Hackers know vulnerable systems when they see them, and they also know this: Many government systems are decades old, running Windows 7 and even Windows XP.
1. Georgia/Atlanta Courts
Last month the Georgia court system was hit with a ransomware attack, resulting in at least part of its digital information systems being taken offline. Officials at the Administrative Office of the Courts confirmed the attack and said not all court systems were affected. As a precaution, the network was taken offline and the IT department worked with third parties to determine the nature of the attack.
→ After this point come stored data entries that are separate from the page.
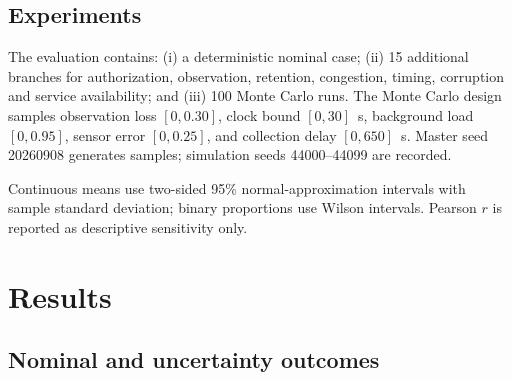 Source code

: ﻿\documentclass[10pt,a4paper,twocolumn]{article}
\begin{document}
\subsection{Experiments}

The evaluation contains: (i) a deterministic nominal case; (ii) 15 additional branches for authorization, observation, retention, congestion, timing, corruption and service availability; and (iii) 100 Monte Carlo runs. The Monte Carlo design samples observation loss \([0,0.30]\), clock bound \([0,30]\)~s, background load \([0,0.95]\), sensor error \([0,0.25]\), and collection delay \([0,650]\)~s. Master seed 20260908 generates samples; simulation seeds 44000--44099 are recorded.

Continuous means use two-sided 95\% normal-approximation intervals with sample standard deviation; binary proportions use Wilson intervals. Pearson \(r\) is reported as descriptive sensitivity only.

\section{Results}

\subsection{Nominal and uncertainty outcomes}

\begin{table}[t]
\centering
\caption{UC4 nominal and Monte Carlo outcomes.}
\label{tab:results}
\end{table}
\end{document}
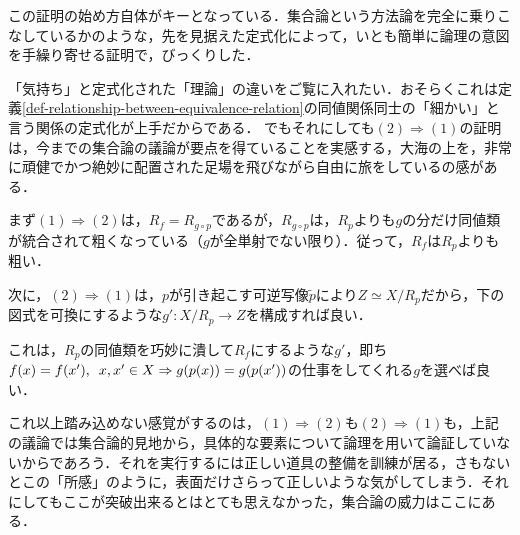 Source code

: \documentclass[uplatex,dvipdfmx]{jsreport}
\begin{document}
\begin{remark}
    この証明の始め方自体がキーとなっている．集合論という方法論を完全に乗りこなしているかのような，先を見据えた定式化によって，いとも簡単に論理の意図を手繰り寄せる証明で，びっくりした．

    「気持ち」と定式化された「理論」の違いをご覧に入れたい．おそらくこれは定義\ref{def-relationship-between-equivalence-relation}の同値関係同士の「細かい」と言う関係の定式化が上手だからである．
    でもそれにしても$(2)\Rightarrow (1)$の証明は，今までの集合論の議論が要点を得ていることを実感する，大海の上を，非常に頑健でかつ絶妙に配置された足場を飛びながら自由に旅をしているの感がある．

    まず$(1)\Rightarrow (2)$は，$R_f=R_{g\circ p}$であるが，$R_{g\circ p}$は，$R_p$よりも$g$の分だけ同値類が統合されて粗くなっている（$g$が全単射でない限り）．従って，$R_f$は$R_p$よりも粗い．

    次に，$(2)\Rightarrow (1)$は，$p$が引き起こす可逆写像$\tilde{p}$により$Z\simeq X/R_p$だから，下の図式を可換にするような$g':X/R_p\to Z$を構成すれば良い．
    \begin{center}\end{center}
    これは，$R_p$の同値類を巧妙に潰して$R_f$にするような$g'$，即ち$f(x)=f(x'),\hspace{0.5em} x,x'\in X \Rightarrow g(p(x))=g(p(x'))$の仕事をしてくれる$g$を選べば良い．

    これ以上踏み込めない感覚がするのは，$(1)\Rightarrow (2)$も$(2)\Rightarrow (1)$も，上記の議論では集合論的見地から，具体的な要素について論理を用いて論証していないからであろう．それを実行するには正しい道具の整備を訓練が居る，さもないとこの「所感」のように，表面だけさらって正しいような気がしてしまう．それにしてもここが突破出来るとはとても思えなかった，集合論の威力はここにある．
\end{remark}
\end{document}

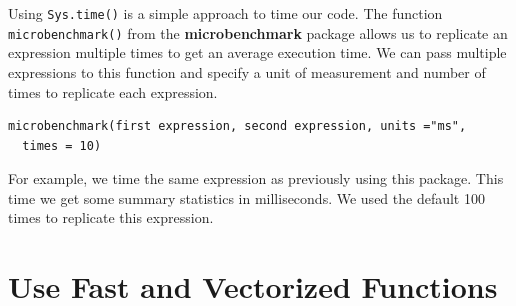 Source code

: \documentclass[
  letterpaper,
]{latex/krantz}
\makeatletter
\newenvironment{Shaded}{\begin{snugshade}}{\end{snugshade}}
\newcommand{\AttributeTok}[1]{\textcolor[rgb]{0.40,0.45,0.13}{#1}}
\newcommand{\CommentTok}[1]{\textcolor[rgb]{0.37,0.37,0.37}{#1}}
\newcommand{\ControlFlowTok}[1]{\textcolor[rgb]{0.00,0.23,0.31}{#1}}
\newcommand{\DecValTok}[1]{\textcolor[rgb]{0.68,0.00,0.00}{#1}}
\newcommand{\FunctionTok}[1]{\textcolor[rgb]{0.28,0.35,0.67}{#1}}
\newcommand{\NormalTok}[1]{\textcolor[rgb]{0.00,0.23,0.31}{#1}}
\newcommand{\OtherTok}[1]{\textcolor[rgb]{0.00,0.23,0.31}{#1}}
\newcommand{\SpecialCharTok}[1]{\textcolor[rgb]{0.37,0.37,0.37}{#1}}
\newcommand{\StringTok}[1]{\textcolor[rgb]{0.13,0.47,0.30}{#1}}
\newenvironment{kframe}{%
\medskip{}
\setlength{\fboxsep}{.8em}
 \def\at@end@of@kframe{}%
 \ifinner\ifhmode%
  \def\at@end@of@kframe{\end{minipage}}%
  \begin{minipage}{\columnwidth}%
 \fi\fi%
 \def\FrameCommand##1{\hskip\@totalleftmargin \hskip-\fboxsep
 \colorbox{shadecolor}{##1}\hskip-\fboxsep
     \hskip-\linewidth \hskip-\@totalleftmargin \hskip\columnwidth}%
 \MakeFramed {\advance\hsize-\width
   \@totalleftmargin\z@ \linewidth\hsize
   \@setminipage}}%
 {\par\unskip\endMakeFramed%
 \at@end@of@kframe}
\renewenvironment{Shaded}{\begin{kframe}}{\end{kframe}}
\makeatother
\begin{document}
Using \texttt{Sys.time()} is a simple approach to time our code. The
function
\texttt{microbenchmark()}
from the \textbf{microbenchmark} package allows us to replicate an
expression multiple times to get an average execution time. We can pass
multiple expressions to this function and specify a unit of measurement
and number of times to replicate each expression.

\begin{verbatim}
microbenchmark(first expression, second expression, units ="ms", 
  times = 10)
\end{verbatim}

For example, we time the same expression as previously using this
package. This time we get some summary statistics in milliseconds. We
used the default 100 times to replicate this expression.

\begin{Shaded}
\end{Shaded}

\section{\texorpdfstring{Use Fast and Vectorized Functions
}{Use Fast and Vectorized Functions }}\label{use-fast-and-vectorized-functions}
\end{document}
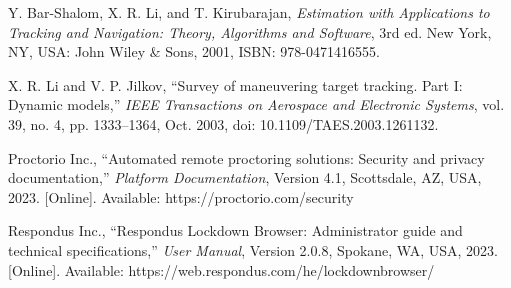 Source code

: \documentclass[conference]{IEEEtran}
\begin{document}
\begin{thebibliography}{99}
Y. Bar-Shalom, X. R. Li, and T. Kirubarajan, \textit{Estimation with Applications to Tracking and Navigation: Theory, Algorithms and Software}, 3rd ed. New York, NY, USA: John Wiley \& Sons, 2001, ISBN: 978-0471416555.

X. R. Li and V. P. Jilkov, ``Survey of maneuvering target tracking. Part I: Dynamic models,'' \textit{IEEE Transactions on Aerospace and Electronic Systems}, vol. 39, no. 4, pp. 1333--1364, Oct. 2003, doi: 10.1109/TAES.2003.1261132.

Proctorio Inc., ``Automated remote proctoring solutions: Security and privacy documentation,'' \textit{Platform Documentation}, Version 4.1, Scottsdale, AZ, USA, 2023. [Online]. Available: https://proctorio.com/security

Respondus Inc., ``Respondus Lockdown Browser: Administrator guide and technical specifications,'' \textit{User Manual}, Version 2.0.8, Spokane, WA, USA, 2023. [Online]. Available: https://web.respondus.com/he/lockdownbrowser/

\end{thebibliography}
\end{document}
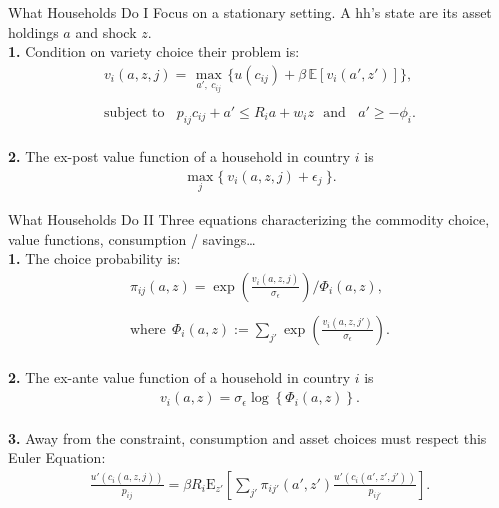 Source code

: \documentclass[9pt,pdftex,aspectratio=1610]{beamer}
\theoremstyle{definition}
\begin{document}
\begin{frame}[t]{What Households Do I}
\smallskip
Focus on a stationary setting. A hh's state are its asset holdings $a$ and shock $z$.\\
\textbf{1.} Condition on variety choice their problem is:
\begin{align}
v_{i}(a, z, j) =   \max_{\ a', \ c_{ij}  \ }\bigg  \{ u(c_{ij})  + \beta \, \mathbb{E} [v_{i}(a', z')]  \bigg\}, \nonumber \\
\nonumber \\
\mbox{subject to}  \ \ \  \  p_{ij}c_{ij} +  a' \leq    R_{i} a + w_{i} z \ \ \  \mbox{and} \ \ \ \ a' \geq - \phi_{i}. \nonumber
\end{align}\\
\bigskip
\textbf{2.} The ex-post value function of a household in country $i$ is
\begin{align}
\max_{j} \big  \{ \  v_{i}(a, z, j) + \epsilon_{j}  \ \big \}. \nonumber
\end{align}
\end{frame}


\begin{frame}[t]{What Households Do II}
\smallskip
Three equations characterizing the commodity choice, value functions, consumption / savings\ldots\\
\textbf{1.} The choice probability is:
\begin{align*}
\pi_{ij}(a, z) = \exp \left( \frac{ v_{i}(a, z, j) }{\sigma_{\epsilon}} \right) \Bigg / \Phi_{i}(a,z) ,\\
\\
\mbox{where} \ \ \Phi_{i}(a,z) := \sum_{j'} \exp \left( \frac{ v_{i}(a, z, j') }{\sigma_{\epsilon}}  \right).
\end{align*}\\
\bigskip
\textbf{2.} The ex-ante value function of a household in country $i$ is
\begin{align*}
v_i(a, z) = \sigma_{\epsilon} \log \left\{ \Phi_{i}(a,z)  \right\}. 
\end{align*}\\
\bigskip
\textbf{3.} Away from the constraint, consumption and asset choices must respect this Euler Equation:
\begin{align*}
\frac{u'(c_{i}(a, z, j))}{p_{ij}} = \beta R_{i} \mathrm{E}_{z'} \left[ \sum_{j'} \pi_{ij'}(a', z') \frac{u'(c_{i}(a', z', j'))}{p_{ij'}} \right].
\end{align*}
\end{frame}
\end{document}
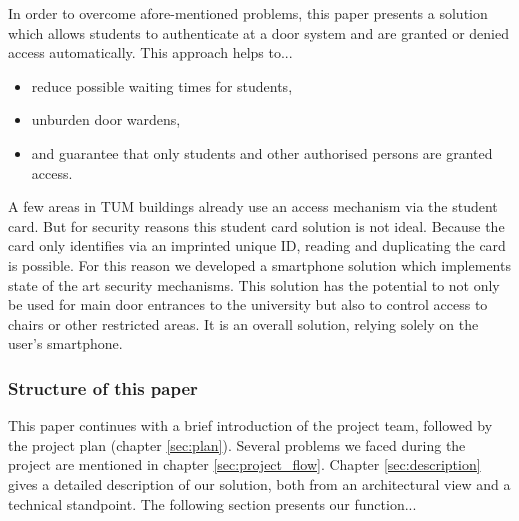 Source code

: In order to overcome afore-mentioned problems, this paper presents a solution which allows students to authenticate at a door system and are granted or denied access automatically. This approach helps to...

\begin{itemize}
\item reduce possible waiting times for students,
\item unburden door wardens,
\item and guarantee that only students and other authorised persons are granted access.
\end{itemize}

A few areas in TUM buildings already use an access mechanism via the student card.
But for security reasons this student card solution is not ideal.
Because the card only identifies via an imprinted unique ID, reading and duplicating the card is possible.
For this reason we developed a smartphone solution which implements state of the art security mechanisms.
This solution has the potential to not only be used for main door entrances to the university but also to control access to chairs or other restricted areas.
It is an overall solution, relying solely on the user's smartphone.
 
 \subsubsection*{Structure of this paper}

This paper continues with a brief introduction of the project team, followed by the project plan (chapter \ref{sec:plan}).
Several problems we faced during the project are mentioned in chapter \ref{sec:project_flow}.
Chapter \ref{sec:description} gives a detailed description of our \app solution, both from an architectural view and a technical standpoint.
The following section presents our function... 


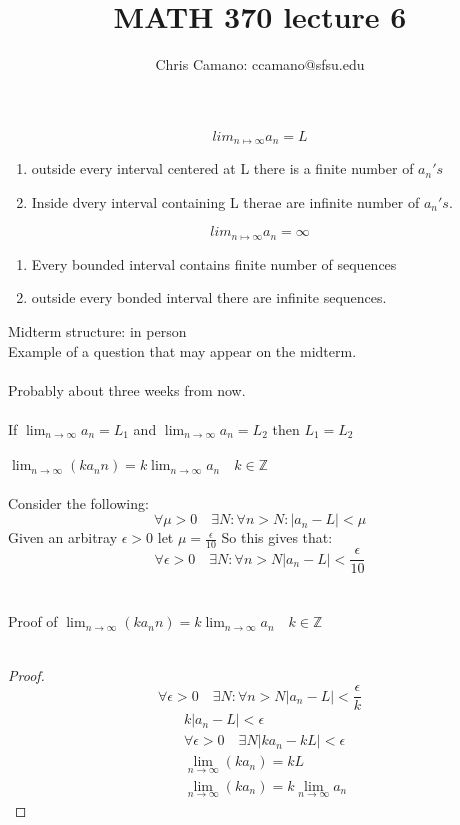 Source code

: \documentclass[11pt]{article}
\author{Chris Camano: ccamano@sfsu.edu}
\title{MATH 370  lecture 6 }
\date
\theoremstyle{definition}  %
\newcommand{\Z}{\mathbb{Z}}
\begin{document}
\maketitle
\[
  lim_{n\mapsto \infty}a_n=L
\]
\begin{enumerate}
  \item outside every interval centered at L there is a finite number of $a_n's$
  \item Inside dvery interval containing L therae are infinite number of $a_n's$.
\end{enumerate}
\[
  lim_{n\mapsto \infty}a_n =\infty
\]
\begin{enumerate}
  \item Every bounded interval contains finite number of sequences
  \item outside every bonded interval there  are infinite sequences.
\end{enumerate}
Midterm structure: in person\\
Example of a question that may appear on the midterm. \\\\
Probably about three weeks from now.
\\\\
\newcommand{\nlim}{\lim_{n\rightarrow\infty}}
If  $\nlim a_n=L_1$ and $\nlim a_n=L_2$ then $L_1=L_2$\\\\
 $\nlim(ka_nn)=k\nlim a_n\quad k\in \Z$\\\\
Consider the following:
\newcommand{\eps}{\epsilon}
\[
   \forall \mu >0 \quad\exists N : \forall n>N : |a_n-L|<\mu
\]
Given an arbitray $\eps >0 $ let $\mu =\frac{\eps}{10}$
So this gives that:
\[
  \forall \eps >0\quad  \exists N : \forall n>N |a_n-L|<\frac{\eps}{10}
\]
\\\\
Proof of  $\nlim(ka_nn)=k\nlim a_n\quad k\in \Z$\\\\
\begin{proof}
  \[
    \forall \eps >0 \quad\exists N : \forall n>N |a_n-L|<\frac{\eps}{k}
  \]
\begin{align*}
  &k|a_n-L|<\eps\\
  &\forall \eps >0\quad  \exists N  |ka_n-kL|<\eps\\
  &\nlim (ka_n)=kL\\
  &\nlim (ka_n)=k\nlim a_n
\end{align*}
\end{proof}
\end{document}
The attack on the courts wasn’t Georgia’s first foray into a ransomware case. Back in March 2018, computer systems for the City of Atlanta were hit with ransomware, an attack that significantly disrupted city government operations and caused millions of dollars in losses. In that case, Atlanta refused to pay the $50,000 ransom and has since paid out millions to recover from the incident.
2. Riviera Beach, Florida
This small town north of West Palm Beach stunned the cyberworld this past spring when it paid in excess of $600,000 to restore the municipality’s systems from a ransomware campaign. The attack, which began on May 29 when a police department employee opened a malicious email attachment, ultimately disabled all of the city’s online systems, including email, a water utility pumping station, some phones, and the ability to accept utility payments online or by credit card. In addition to the ransom payment, Riviera Beach moved the purchase of $900,000 in new computer hardware forward a year to replace infected systems.
3. Lake City, Florida
Following a ransomware attack in which Lake City, Florida, paid out $460,000, the city fired its director of information technology. The attack shut down the city’s phones, servers, and email systems. The actual ransom was paid through the city’s insurer, the Florida League of Cities. As of early July, the city was revamping its entire IT department to overcome the incident and setting up a system to ensure it doesn’t happen again. As of late July, Mayor Stephen Witt reported that the decryption key has been working and the city’s systems were fully up and running.
4. Baltimore, Maryland
The City of Baltimore was hit with a major ransomware attack in the spring that locked down its servers and left the city’s government without email, telecommunications, and disrupted real-estate transactions and bill payments. The city has kept the details of the May 7 attack largely under wraps over the past several weeks.
Meanwhile, some security experts obtained and studied samples of the so-called Robbinhood ransomware used in the attack, shedding some light on the code used in the devastating attack. Following the advice of the FBI, the city refused to pay the ransom. In a report published in Engadget, city officials estimated that the aftermath of the attack would cost the city $10 million, in addition to the $8 million lost while the city could not process payments.